En la vigilia de Navidad de 2009 Benedicto XVI lanzó la idea del «Atrio de los gentiles», y dijo que su finalidad era mantener despierta la búsqueda de Dios entre agnósticos y ateos, como primer paso hacia su evangelización. Confió la puesta en marcha de la idea al Presidente del Pontificio Consejo de la Cultura, el hoy cardenal Gianfranco Ravasi.

Y su primera edición tuvo lugar en París el 24 y el 25 de marzo de 2010 con un impacto notable.

El «Atrio de los gentiles» prosiguió con una secuencia apretada de encuentros en distintos países, en un crescendo que culminó el 5 y 6 de octubre de 2012 en Asís, con un elenco de participantes record, empezando por el presidente de la república italiana, Giorgio Napolitano, agnóstico de formación marxista.

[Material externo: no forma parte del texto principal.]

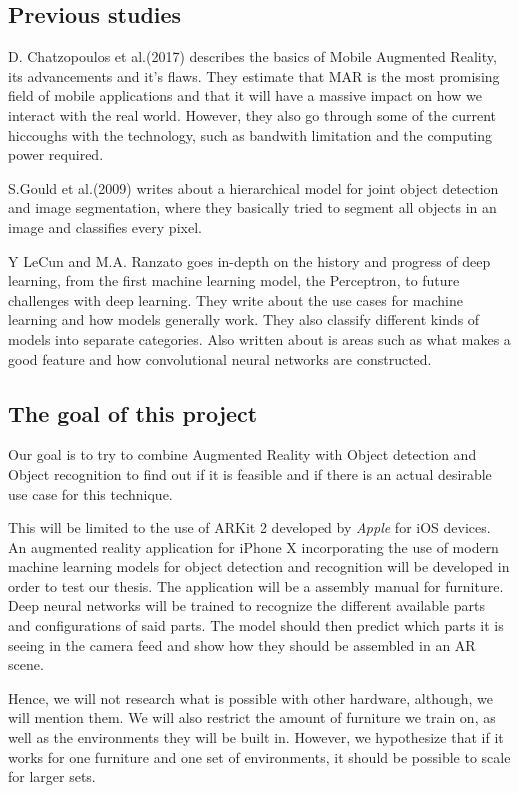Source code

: \subsection{Previous studies}
\label{subsecPrevStud}
D. Chatzopoulos et al.(2017) describes the basics of Mobile Augmented Reality, its advancements and it's flaws. They estimate that MAR is the most promising field of mobile applications and that it will have a massive impact on how we interact with the real world. However, they also go through some of the current hiccoughs with the technology, such as bandwith limitation and the computing power required. 
\cite{MARS}

S.Gould et al.(2009) writes about a hierarchical model for joint object detection and image segmentation, where they basically tried to segment all objects in an image and classifies every pixel. 
\cite{NIPS2009_3766}


Y LeCun and M.A. Ranzato goes in-depth on the history and progress of deep learning, from the first machine learning model, the Perceptron, to future challenges with deep learning. They write about the use cases for machine learning and how models generally work. They also classify different kinds of models into separate categories. Also written about is areas such as what makes a good feature and how convolutional neural networks are constructed.
\cite{deepLearningTutorial}


\subsection{The goal of this project}
\label{subsecGoal}
Our goal is to try to combine Augmented Reality with Object detection and Object recognition to find out if it is feasible and if there is an actual desirable use case for this technique. 

This will be limited to the use of ARKit 2 developed by \textit{Apple} for iOS devices. An augmented reality application for iPhone X incorporating the use of modern machine learning models for object detection and recognition will be developed in order to test our thesis. The application will be a assembly manual for furniture. Deep neural networks will be trained to recognize the different available parts and configurations of said parts.  The model should then predict which parts it is seeing in the camera feed and show how they should be assembled in an AR scene. 

Hence, we will not research what is possible with other hardware, although, we will mention them. We will also restrict the amount of furniture we train on, as well as the environments they will be built in. However, we hypothesize that if it works for one furniture and one set of environments, it should be possible to scale for larger sets.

El 16 y 17 de noviembre del pasado año, en Guimarães, Portugal, con el tema «la aspiración común de afirmar el valor de la vida humana», Benedicto XVI quiso aportar su propia reflexión: “El valor de la vida se convierte en evidente sólo si Dios existe. Por esto, sería bello si los no creyentes quisieran vivir «como si Dios existiera». Aunque no tengan la fuerza para creer, deberían vivir en base a esta hipótesis: en caso contrario, el mundo no funciona. Hay tantos problemas que deben ser resueltos, pero que no lo serán nunca del todo si no se pone Dios en el centro.”

El cardenal Ravasi sostiene que el Atrio de los Gentiles constituye “un compromiso a largo plazo de la Iglesia» y tiene como objetivo contribuir a que en las sociedades actuales sean tenidos en cuenta, y debatidos con una reflexión racional común, los grandes interrogantes de la existencia humana, sobre todo los de carácter espiritual.